RECORDS PROVIDED section start

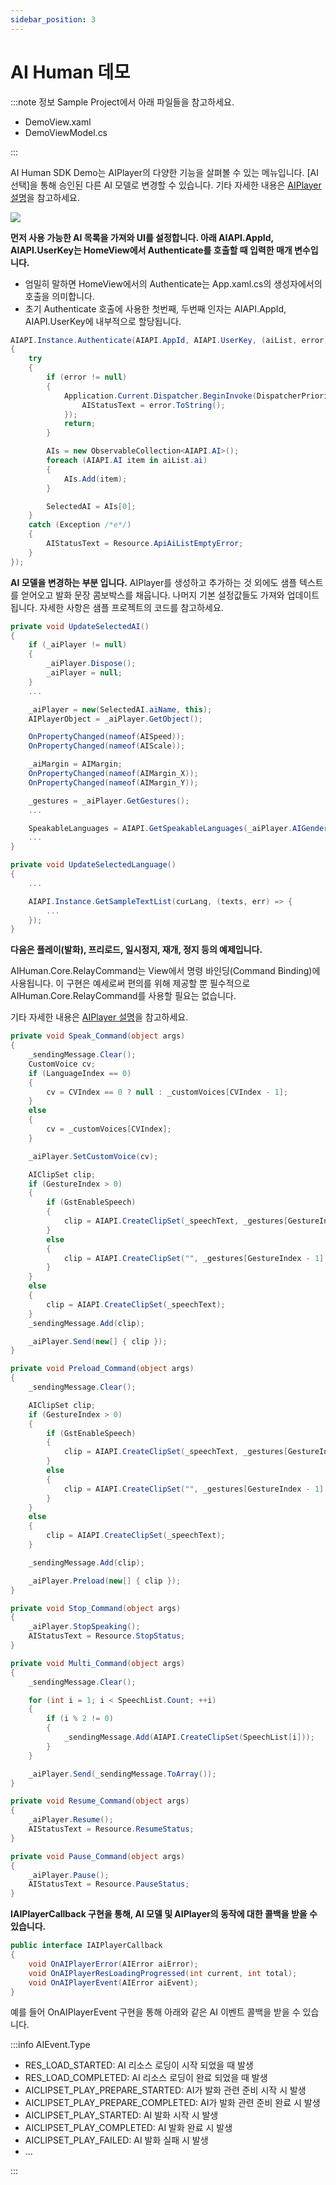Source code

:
 ```yaml
---
sidebar_position: 3
---
```


# AI Human 데모
:::note 정보
Sample Project에서 아래 파일들을 참고하세요.
- DemoView.xaml
- DemoViewModel.cs

:::

AI Human SDK Demo는 AIPlayer의 다양한 기능을 살펴볼 수 있는 메뉴입니다. [AI 선택]을 통해 승인된 다른 AI 모델로 변경할 수 있습니다. 기타 자세한 내용은 [AIPlayer 설명](../../../category/aiplayer-description-1)을 참고하세요.

<img src="/img/aihuman/windows/sampledemo_1.4.x.png" />

**먼저 사용 가능한 AI 목록을 가져와 UI를 설정합니다. 아래 AIAPI.AppId, AIAPI.UserKey는 HomeView에서 Authenticate를 호출할 때 입력한 매개 변수입니다.**
- 엄밀히 말하면 HomeView에서의 Authenticate는 App.xaml.cs의 생성자에서의 호출을 의미합니다.
- 초기 Authenticate 호출에 사용한 첫번째, 두번째 인자는 AIAPI.AppId, AIAPI.UserKey에 내부적으로 할당됩니다.

```csharp
AIAPI.Instance.Authenticate(AIAPI.AppId, AIAPI.UserKey, (aiList, error) =>
{
    try
    {
        if (error != null)
        {
            Application.Current.Dispatcher.BeginInvoke(DispatcherPriority.Render, () => {
                AIStatusText = error.ToString();
            });
            return;
        }

        AIs = new ObservableCollection<AIAPI.AI>();
        foreach (AIAPI.AI item in aiList.ai)
        {
            AIs.Add(item);
        }

        SelectedAI = AIs[0];
    }
    catch (Exception /*e*/)
    {
        AIStatusText = Resource.ApiAiListEmptyError;
    }
});
```

**AI 모델을 변경하는 부분 입니다.** AIPlayer를 생성하고 추가하는 것 외에도 샘플 텍스트를 얻어오고 발화 문장 콤보박스를 채웁니다. 나머지 기본 설정값들도 가져와 업데이트됩니다.
자세한 사항은 샘플 프로젝트의 코드를 참고하세요.

```csharp
private void UpdateSelectedAI()
{
    if (_aiPlayer != null)
    {
        _aiPlayer.Dispose();
        _aiPlayer = null;
    }
    ...

    _aiPlayer = new(SelectedAI.aiName, this);
    AIPlayerObject = _aiPlayer.GetObject();           

    OnPropertyChanged(nameof(AISpeed));
    OnPropertyChanged(nameof(AIScale));

    _aiMargin = AIMargin;
    OnPropertyChanged(nameof(AIMargin_X));
    OnPropertyChanged(nameof(AIMargin_Y));

    _gestures = _aiPlayer.GetGestures();
    ...

    SpeakableLanguages = AIAPI.GetSpeakableLanguages(_aiPlayer.AIGender);
    ...
}

private void UpdateSelectedLanguage()
{
    ...

    AIAPI.Instance.GetSampleTextList(curLang, (texts, err) => { 
        ...
    });
}
```

**다음은 플레이(발화), 프리로드, 일시정지, 재개, 정지 등의 예제입니다.** 

AIHuman.Core.RelayCommand는 View에서 명령 바인딩(Command Binding)에 사용됩니다. 이 구현은 예세로써 편의를 위해 제공할 뿐 필수적으로 AIHuman.Core.RelayCommand를 사용할 필요는 없습니다.

기타 자세한 내용은 [AIPlayer 설명](../../../category/aiplayer-description-1)을 참고하세요.

```csharp
private void Speak_Command(object args)
{
    _sendingMessage.Clear();
    CustomVoice cv;
    if (LanguageIndex == 0)
    {
        cv = CVIndex == 0 ? null : _customVoices[CVIndex - 1];
    }
    else
    {
        cv = _customVoices[CVIndex];
    }

    _aiPlayer.SetCustomVoice(cv);

    AIClipSet clip;
    if (GestureIndex > 0)
    {
        if (GstEnableSpeech)
        {
            clip = AIAPI.CreateClipSet(_speechText, _gestures[GestureIndex - 1].Name);
        }
        else
        {
            clip = AIAPI.CreateClipSet("", _gestures[GestureIndex - 1].Name);
        }
    }
    else
    {
        clip = AIAPI.CreateClipSet(_speechText);
    }
    _sendingMessage.Add(clip);

    _aiPlayer.Send(new[] { clip });
}

private void Preload_Command(object args)
{
    _sendingMessage.Clear();

    AIClipSet clip;
    if (GestureIndex > 0)
    {
        if (GstEnableSpeech)
        {
            clip = AIAPI.CreateClipSet(_speechText, _gestures[GestureIndex - 1].Name);
        }
        else
        {
            clip = AIAPI.CreateClipSet("", _gestures[GestureIndex - 1].Name);
        }
    }
    else
    {
        clip = AIAPI.CreateClipSet(_speechText);
    }

    _sendingMessage.Add(clip);

    _aiPlayer.Preload(new[] { clip });
}

private void Stop_Command(object args)
{
    _aiPlayer.StopSpeaking();
    AIStatusText = Resource.StopStatus;
}

private void Multi_Command(object args)
{
    _sendingMessage.Clear();

    for (int i = 1; i < SpeechList.Count; ++i)
    {
        if (i % 2 != 0)
        {
            _sendingMessage.Add(AIAPI.CreateClipSet(SpeechList[i]));
        }
    }

    _aiPlayer.Send(_sendingMessage.ToArray());
}

private void Resume_Command(object args)
{
    _aiPlayer.Resume();
    AIStatusText = Resource.ResumeStatus;
}

private void Pause_Command(object args)
{
    _aiPlayer.Pause();
    AIStatusText = Resource.PauseStatus;
}
```

**IAIPlayerCallback 구현을 통해, AI 모델 및 AIPlayer의 동작에 대한 콜백을 받을 수 있습니다.**

```csharp
public interface IAIPlayerCallback
{
    void OnAIPlayerError(AIError aiError);
    void OnAIPlayerResLoadingProgressed(int current, int total);
    void OnAIPlayerEvent(AIError aiEvent);
}
```

예를 들어 OnAIPlayerEvent 구현을 통해 아래와 같은 AI 이벤트 콜백을 받을 수 있습니다.

:::info AIEvent.Type

- RES_LOAD_STARTED: AI 리소스 로딩이 시작 되었을 때 발생
- RES_LOAD_COMPLETED: AI 리소스 로딩이 완료 되었을 때 발생
- AICLIPSET_PLAY_PREPARE_STARTED: AI가 발화 관련 준비 시작 시 발생
- AICLIPSET_PLAY_PREPARE_COMPLETED: AI가 발화 관련 준비 완료 시 발생
- AICLIPSET_PLAY_STARTED: AI 발화 시작 시 발생
- AICLIPSET_PLAY_COMPLETED: AI 발화 완료 시 발생
- AICLIPSET_PLAY_FAILED: AI 발화 실패 시 발생
- ...

:::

RECORDS PROVIDED section end

__YOUR TASK__: Out of the preceding entries, pull each line that contains the word "참고하세요".

__ANSWER FOR THE TASK__:
Sample Project에서 아래 파일들을 참고하세요.
AI Human SDK Demo는 AIPlayer의 다양한 기능을 살펴볼 수 있는 메뉴입니다. [AI 선택]을 통해 승인된 다른 AI 모델로 변경할 수 있습니다. 기타 자세한 내용은 [AIPlayer 설명](../../../category/aiplayer-description-1)을 참고하세요.
자세한 사항은 샘플 프로젝트의 코드를 참고하세요.
기타 자세한 내용은 [AIPlayer 설명](../../../category/aiplayer-description-1)을 참고하세요.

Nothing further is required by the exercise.